Mr. Travis views tidal marshes as magic in countering climate change. They absorb water; they buffer floods; they allow lower levees; and they sequester carbon, he said.
"Tidal wetlands are actually adaptive to climate change; they mitigate it; they help prevent it." Mr. Travis said. "It may be better to abandon plans than to allow development and face the costs of protecting it from flooding — which may be inevitable."
Mr. Travis warned that the Bay he is endeavoring to restore will be different from the Bay that people remember.
"We have to stop thinking about restoring the Bay to what it was and protecting it the way it was," he said. "Instead, we need to plan and design the Bay for what it will be in the future. It will have different water elevations, different chemistry, different temperatures, different species, and different salinity levels."
Mr. Travis' roving sermon is falling on receptive ears, certainly in San Mateo County.
"This is staggering in terms of what can and will happen if we don't take steps,' said Adrienne Tissier, president of the Board of Supervisors.
It turns out that the county and many of its cities are taking steps. They are calculating their carbon footprint and taking steps to reduce it.
Supervisor Tissier listed some of her priorities to reduce emissions: electrifying Caltrain; concentrating development near transit; encouraging businesses to recycle and reduce waste; promoting energy-efficient buildings.
"The best way to avoid rising sea levels is to reduce emissions as swiftly as possible," she said.
Menlo Park is looking at protecting Bayfront development — businesses such as Tyco and Bohannon — from rising sea level. "That's really, really valuable industrial land," said Councilwoman Kelly Fergusson. "We call it the breadbasket of Menlo Park. That's where our sales tax base is."
Ms Fergusson also worries about increasing intensity of storms tied to flooding of San Francisquito Creek. "We have to deal with that now. The effect of sea level rise is a few years off," she said.
Two other agencies are involved in protecting Menlo Park and East Palo Alto from rising sea level and storm surges. The Joint Powers Authority (JPA) for San Francisquito Creek is working with the U.S. Army Corps of Engineers on flood control in the creek and levees around the Bayfront. "The creek project is expanding to include tidal flooding," said Cynthia D'Agosta, executive director of the JPA.

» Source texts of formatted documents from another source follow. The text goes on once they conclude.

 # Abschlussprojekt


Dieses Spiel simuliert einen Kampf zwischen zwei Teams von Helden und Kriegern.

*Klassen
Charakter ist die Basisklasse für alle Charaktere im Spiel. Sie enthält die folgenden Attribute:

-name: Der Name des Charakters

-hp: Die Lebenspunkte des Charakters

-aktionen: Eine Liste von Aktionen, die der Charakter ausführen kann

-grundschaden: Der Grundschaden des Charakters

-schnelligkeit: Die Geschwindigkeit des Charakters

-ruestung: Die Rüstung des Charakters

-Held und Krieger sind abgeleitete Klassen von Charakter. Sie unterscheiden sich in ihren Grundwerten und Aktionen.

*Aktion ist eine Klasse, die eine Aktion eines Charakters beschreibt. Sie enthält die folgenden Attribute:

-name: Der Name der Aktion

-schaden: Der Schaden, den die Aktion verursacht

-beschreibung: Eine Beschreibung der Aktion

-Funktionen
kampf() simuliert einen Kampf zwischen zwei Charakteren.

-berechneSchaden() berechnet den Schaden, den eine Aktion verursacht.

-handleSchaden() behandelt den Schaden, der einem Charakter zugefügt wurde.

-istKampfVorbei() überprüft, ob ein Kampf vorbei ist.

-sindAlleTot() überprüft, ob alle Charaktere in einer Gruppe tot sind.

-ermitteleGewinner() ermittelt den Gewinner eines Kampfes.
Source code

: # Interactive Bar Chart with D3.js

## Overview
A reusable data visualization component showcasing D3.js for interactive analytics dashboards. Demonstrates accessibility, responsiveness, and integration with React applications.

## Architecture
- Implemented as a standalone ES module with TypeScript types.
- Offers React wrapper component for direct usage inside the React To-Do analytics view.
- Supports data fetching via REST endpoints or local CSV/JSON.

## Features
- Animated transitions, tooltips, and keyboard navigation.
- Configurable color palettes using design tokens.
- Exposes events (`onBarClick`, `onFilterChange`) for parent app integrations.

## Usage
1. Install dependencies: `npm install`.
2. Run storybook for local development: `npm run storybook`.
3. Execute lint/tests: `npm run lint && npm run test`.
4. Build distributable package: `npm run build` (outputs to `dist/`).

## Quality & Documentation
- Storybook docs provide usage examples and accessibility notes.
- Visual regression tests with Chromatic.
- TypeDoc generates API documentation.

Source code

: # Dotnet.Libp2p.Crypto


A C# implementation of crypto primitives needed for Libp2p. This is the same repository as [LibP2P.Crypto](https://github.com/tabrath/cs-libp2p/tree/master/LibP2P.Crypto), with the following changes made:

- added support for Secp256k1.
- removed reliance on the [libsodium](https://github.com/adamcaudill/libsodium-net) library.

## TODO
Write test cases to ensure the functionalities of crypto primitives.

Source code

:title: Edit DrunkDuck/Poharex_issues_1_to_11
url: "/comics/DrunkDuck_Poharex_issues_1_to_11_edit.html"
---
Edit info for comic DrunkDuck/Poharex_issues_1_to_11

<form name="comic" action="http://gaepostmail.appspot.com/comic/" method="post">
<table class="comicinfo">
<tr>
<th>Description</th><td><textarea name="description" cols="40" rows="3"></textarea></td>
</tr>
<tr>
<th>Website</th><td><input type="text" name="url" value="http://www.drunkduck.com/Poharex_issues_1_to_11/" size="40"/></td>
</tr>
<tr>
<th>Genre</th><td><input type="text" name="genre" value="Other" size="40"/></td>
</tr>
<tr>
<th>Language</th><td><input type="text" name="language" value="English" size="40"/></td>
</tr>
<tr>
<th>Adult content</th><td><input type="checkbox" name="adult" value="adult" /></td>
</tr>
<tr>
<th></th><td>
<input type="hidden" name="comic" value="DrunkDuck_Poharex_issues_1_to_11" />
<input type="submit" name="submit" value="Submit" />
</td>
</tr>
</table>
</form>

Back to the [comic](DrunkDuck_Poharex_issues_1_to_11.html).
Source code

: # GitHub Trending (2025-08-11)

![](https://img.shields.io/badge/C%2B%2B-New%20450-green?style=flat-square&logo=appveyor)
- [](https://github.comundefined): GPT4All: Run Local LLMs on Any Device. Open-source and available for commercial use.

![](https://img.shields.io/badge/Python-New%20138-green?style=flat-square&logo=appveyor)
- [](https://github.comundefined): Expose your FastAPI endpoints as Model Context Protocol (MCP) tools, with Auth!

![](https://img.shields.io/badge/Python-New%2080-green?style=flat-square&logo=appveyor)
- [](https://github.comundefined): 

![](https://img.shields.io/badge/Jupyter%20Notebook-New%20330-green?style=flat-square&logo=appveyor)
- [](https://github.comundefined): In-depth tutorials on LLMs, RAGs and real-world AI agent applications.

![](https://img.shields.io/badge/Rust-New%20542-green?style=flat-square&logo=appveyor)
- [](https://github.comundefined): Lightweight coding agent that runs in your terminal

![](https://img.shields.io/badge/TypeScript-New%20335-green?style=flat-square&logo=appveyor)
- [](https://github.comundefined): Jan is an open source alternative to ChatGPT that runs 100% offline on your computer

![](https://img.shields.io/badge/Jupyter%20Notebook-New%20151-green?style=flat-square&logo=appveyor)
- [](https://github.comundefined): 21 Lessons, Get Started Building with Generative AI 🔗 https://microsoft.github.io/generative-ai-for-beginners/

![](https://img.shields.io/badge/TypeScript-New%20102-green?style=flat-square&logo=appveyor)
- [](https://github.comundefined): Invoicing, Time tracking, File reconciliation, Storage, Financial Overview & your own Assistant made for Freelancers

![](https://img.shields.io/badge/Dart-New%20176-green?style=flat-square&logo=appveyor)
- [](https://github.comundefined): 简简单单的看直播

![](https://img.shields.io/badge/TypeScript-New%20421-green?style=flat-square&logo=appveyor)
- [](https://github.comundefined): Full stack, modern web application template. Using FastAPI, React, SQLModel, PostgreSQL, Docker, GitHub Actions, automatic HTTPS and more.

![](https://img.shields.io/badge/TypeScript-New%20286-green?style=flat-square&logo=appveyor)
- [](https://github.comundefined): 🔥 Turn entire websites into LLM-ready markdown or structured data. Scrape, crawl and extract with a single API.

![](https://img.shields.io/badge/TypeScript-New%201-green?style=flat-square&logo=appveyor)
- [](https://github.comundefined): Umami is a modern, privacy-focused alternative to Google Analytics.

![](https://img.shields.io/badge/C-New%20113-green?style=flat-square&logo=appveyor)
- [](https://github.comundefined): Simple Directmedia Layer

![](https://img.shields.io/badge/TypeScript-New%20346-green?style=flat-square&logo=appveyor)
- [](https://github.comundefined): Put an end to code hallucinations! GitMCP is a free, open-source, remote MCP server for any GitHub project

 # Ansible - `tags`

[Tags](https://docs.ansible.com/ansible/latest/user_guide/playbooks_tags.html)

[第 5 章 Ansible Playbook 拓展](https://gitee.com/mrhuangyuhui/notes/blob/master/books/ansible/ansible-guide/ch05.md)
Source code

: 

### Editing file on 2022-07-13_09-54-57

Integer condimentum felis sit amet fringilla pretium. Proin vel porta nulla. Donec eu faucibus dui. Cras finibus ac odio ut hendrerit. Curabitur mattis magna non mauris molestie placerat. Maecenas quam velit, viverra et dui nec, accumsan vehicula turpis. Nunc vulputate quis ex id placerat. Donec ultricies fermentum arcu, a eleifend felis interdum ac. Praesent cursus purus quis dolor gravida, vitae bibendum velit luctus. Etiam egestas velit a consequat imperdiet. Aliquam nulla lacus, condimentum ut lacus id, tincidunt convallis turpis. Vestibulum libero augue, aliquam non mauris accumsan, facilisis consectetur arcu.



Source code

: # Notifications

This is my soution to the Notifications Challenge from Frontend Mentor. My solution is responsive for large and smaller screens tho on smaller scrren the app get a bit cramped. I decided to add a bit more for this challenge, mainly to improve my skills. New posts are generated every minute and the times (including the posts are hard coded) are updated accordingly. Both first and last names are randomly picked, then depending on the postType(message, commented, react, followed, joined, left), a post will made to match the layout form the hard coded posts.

The Corps of Engineers, which will be key to any levee construction, is also adapting to the new threats of sea level rise and extreme storms. It is studying shoreline levees in connection with the massive federal project to restore salt ponds around the Bay to tidal marsh and managed wetlands.
"We have a niche role to make sure that perimeter levees don't allow Silicon Valley to be flooded," said Tom Kendall, chief of the Planning Branch for the San Francisco District.
Mr. Travis remains an optimist even though major obstacles — government organization, laws, and cost — make a tough job tougher.
"The Bay Area is the only place more balkanized than the Balkans," Mr. Travis said. He referred to the nine counties and 110 cities that make up the Bay Area. "Twenty-six cities front on San Francisco Bay," he said.
Another obstacle lies in the powers of different agencies. Control over land use lies with cities; none of the regional agencies has the authority to block a subdivision. "We can't even say, 'You're a damn fool, but at least you have to build a sea wall to protect it,'" Mr. Travis said.
"The cost is going to be enormous. But we need to do it," he said. "The cost of dealing with climate change is far less than waiting and dealing with its ramifications later."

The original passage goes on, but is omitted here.